HOUSTON – Inside the Sawyer Studios and Gallery near the Heights, you’ll hear the sounds of history.

“I’m from the volcano,” Geraldina Interiano Wise said.

The co-owner of Sawyer Studios and Gallery uses a mortar and pestle for a century’s old practice.

“I say that my signature as an artist is the pigment is the indigo pigment,” she said.

Sourced from the ashes of our Earth and Wise’s Mayan roots.

“I was not meant to be here,” Wise said. “I was going to come and get educated in architecture and art and go back and help my people bring some good thinking around living.”

Then in 1979 while attending Rice University—

“The Civil War happened and many of the Salvadorians in this area are here because the Civil War broke us,” she said. “I was left without my land, without my home.”

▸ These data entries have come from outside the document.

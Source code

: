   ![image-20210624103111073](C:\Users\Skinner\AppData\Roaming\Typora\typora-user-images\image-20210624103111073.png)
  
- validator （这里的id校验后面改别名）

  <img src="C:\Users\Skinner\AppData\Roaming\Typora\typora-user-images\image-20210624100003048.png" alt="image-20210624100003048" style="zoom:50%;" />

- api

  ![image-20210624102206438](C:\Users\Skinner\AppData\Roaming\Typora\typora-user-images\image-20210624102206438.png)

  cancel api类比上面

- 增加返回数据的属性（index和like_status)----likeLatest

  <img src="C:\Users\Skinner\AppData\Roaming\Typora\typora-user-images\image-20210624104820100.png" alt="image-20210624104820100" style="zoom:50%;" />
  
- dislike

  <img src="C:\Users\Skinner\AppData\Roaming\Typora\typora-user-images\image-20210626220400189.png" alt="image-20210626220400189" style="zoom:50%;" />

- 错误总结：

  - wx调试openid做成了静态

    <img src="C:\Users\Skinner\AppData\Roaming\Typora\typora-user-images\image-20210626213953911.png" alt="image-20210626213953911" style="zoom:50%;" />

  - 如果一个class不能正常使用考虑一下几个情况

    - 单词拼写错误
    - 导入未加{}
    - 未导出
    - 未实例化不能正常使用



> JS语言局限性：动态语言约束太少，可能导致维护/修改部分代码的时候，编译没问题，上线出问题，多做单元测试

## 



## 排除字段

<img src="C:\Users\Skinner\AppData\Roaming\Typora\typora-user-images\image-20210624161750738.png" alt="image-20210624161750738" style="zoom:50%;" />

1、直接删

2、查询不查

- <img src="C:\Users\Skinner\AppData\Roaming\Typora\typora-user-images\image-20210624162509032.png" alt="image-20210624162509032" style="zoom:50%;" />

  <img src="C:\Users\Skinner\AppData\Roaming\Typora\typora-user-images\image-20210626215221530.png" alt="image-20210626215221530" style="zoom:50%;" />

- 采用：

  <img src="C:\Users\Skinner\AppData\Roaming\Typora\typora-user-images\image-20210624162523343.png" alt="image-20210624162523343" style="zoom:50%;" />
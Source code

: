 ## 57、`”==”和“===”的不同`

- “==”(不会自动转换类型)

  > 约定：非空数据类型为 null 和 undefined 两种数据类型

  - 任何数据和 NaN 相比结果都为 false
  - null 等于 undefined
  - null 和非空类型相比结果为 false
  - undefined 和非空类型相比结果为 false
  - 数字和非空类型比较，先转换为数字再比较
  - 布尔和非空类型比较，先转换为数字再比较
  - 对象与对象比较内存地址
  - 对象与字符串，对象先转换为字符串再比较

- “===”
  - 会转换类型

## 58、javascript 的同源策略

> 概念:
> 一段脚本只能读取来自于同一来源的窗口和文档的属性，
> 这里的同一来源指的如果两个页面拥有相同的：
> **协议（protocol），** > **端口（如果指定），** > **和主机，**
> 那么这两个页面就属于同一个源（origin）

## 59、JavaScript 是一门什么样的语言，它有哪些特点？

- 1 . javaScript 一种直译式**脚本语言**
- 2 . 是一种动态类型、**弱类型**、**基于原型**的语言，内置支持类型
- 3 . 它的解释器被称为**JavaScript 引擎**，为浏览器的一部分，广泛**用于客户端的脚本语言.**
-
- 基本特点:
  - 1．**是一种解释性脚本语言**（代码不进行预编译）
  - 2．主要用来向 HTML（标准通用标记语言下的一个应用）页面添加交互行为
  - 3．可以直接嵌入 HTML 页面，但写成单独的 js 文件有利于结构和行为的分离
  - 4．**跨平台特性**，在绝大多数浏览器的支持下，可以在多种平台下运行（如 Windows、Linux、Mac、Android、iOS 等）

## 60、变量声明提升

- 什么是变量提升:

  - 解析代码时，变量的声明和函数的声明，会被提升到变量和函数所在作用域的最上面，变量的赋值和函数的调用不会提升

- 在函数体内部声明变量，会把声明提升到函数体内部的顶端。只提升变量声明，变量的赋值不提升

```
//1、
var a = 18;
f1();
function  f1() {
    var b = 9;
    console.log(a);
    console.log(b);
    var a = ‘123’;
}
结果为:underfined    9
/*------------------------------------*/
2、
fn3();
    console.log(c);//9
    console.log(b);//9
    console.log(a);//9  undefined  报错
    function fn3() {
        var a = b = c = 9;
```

The painting created purpose for Wise.

“I had to uncover who was I showing up in this culture and I had to go deeper into my roots,” she said.

Wise created a piece known as the Modular Woman.

“My modular woman, these in particular are in action because we are action, women, we are wonder women,” she said.

Wise is an environmental artist— sustainability and cultural empathy is the goal. This year she won Houston Mayor Sylvester Turner’s Community and Arts Hispanic Heritage Award for her contributions.

“To take what is old but then make it fresh and relevant is super important as an artist because I am a recorder of time,” she said. “I am recording today.”

Whether it’s using flood water to show the impacts of Hurricane Harvey or hanging plastic gloves symbolic of the year 2020, each brush stroke is a step towards understanding.

“My blood is telling me I have to be one of the Maya that are working for life on the planet,” she said.

Wise is the founder of the Latino Museum of Cultural and Visual Arts & Archive Complex in Houston, Harris County (ALMAAHH), a 501(c)(3) organization dedicated to the planning and creation of a Houston-area cultural and arts complex that will showcase, preserve, and expand Latino arts.

According to their mission statement, the complex will support Latino culture, create opportunities for artists of all types, and elevate Houston as a national hub of Latino Culture.